Work task >> Identify all lines in the listing that include the word "Covers", and copy them out.

Records to process >>
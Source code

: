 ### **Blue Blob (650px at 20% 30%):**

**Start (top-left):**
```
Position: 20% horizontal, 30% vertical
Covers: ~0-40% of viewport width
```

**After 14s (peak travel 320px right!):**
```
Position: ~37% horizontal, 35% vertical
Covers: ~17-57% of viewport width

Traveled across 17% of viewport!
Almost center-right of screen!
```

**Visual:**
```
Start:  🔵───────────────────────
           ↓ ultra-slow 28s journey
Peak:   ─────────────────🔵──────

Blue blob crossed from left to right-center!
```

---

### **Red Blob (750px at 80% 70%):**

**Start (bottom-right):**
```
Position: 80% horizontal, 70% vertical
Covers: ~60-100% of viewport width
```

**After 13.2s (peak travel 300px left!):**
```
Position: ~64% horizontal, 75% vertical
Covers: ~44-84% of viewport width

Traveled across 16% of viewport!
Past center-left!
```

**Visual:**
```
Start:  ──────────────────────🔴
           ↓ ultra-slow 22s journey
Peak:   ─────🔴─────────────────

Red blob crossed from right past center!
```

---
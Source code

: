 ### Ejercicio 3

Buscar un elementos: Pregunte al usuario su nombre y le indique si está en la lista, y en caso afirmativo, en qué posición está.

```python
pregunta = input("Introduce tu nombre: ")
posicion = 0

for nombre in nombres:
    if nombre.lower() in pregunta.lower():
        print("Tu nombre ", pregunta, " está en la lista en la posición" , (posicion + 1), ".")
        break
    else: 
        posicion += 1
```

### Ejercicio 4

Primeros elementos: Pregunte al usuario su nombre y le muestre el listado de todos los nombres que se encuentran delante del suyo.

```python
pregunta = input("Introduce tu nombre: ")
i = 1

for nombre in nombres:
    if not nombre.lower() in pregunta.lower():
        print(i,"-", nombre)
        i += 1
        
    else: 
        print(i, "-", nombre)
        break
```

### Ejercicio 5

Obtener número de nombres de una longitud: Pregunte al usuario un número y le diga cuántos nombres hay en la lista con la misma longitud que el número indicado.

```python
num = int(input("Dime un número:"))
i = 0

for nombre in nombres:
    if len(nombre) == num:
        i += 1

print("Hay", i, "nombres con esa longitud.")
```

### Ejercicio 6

Solution to the exercise >>
Covers: ~0-40% of viewport width
Covers: ~17-57% of viewport width
Covers: ~60-100% of viewport width
Covers: ~44-84% of viewport width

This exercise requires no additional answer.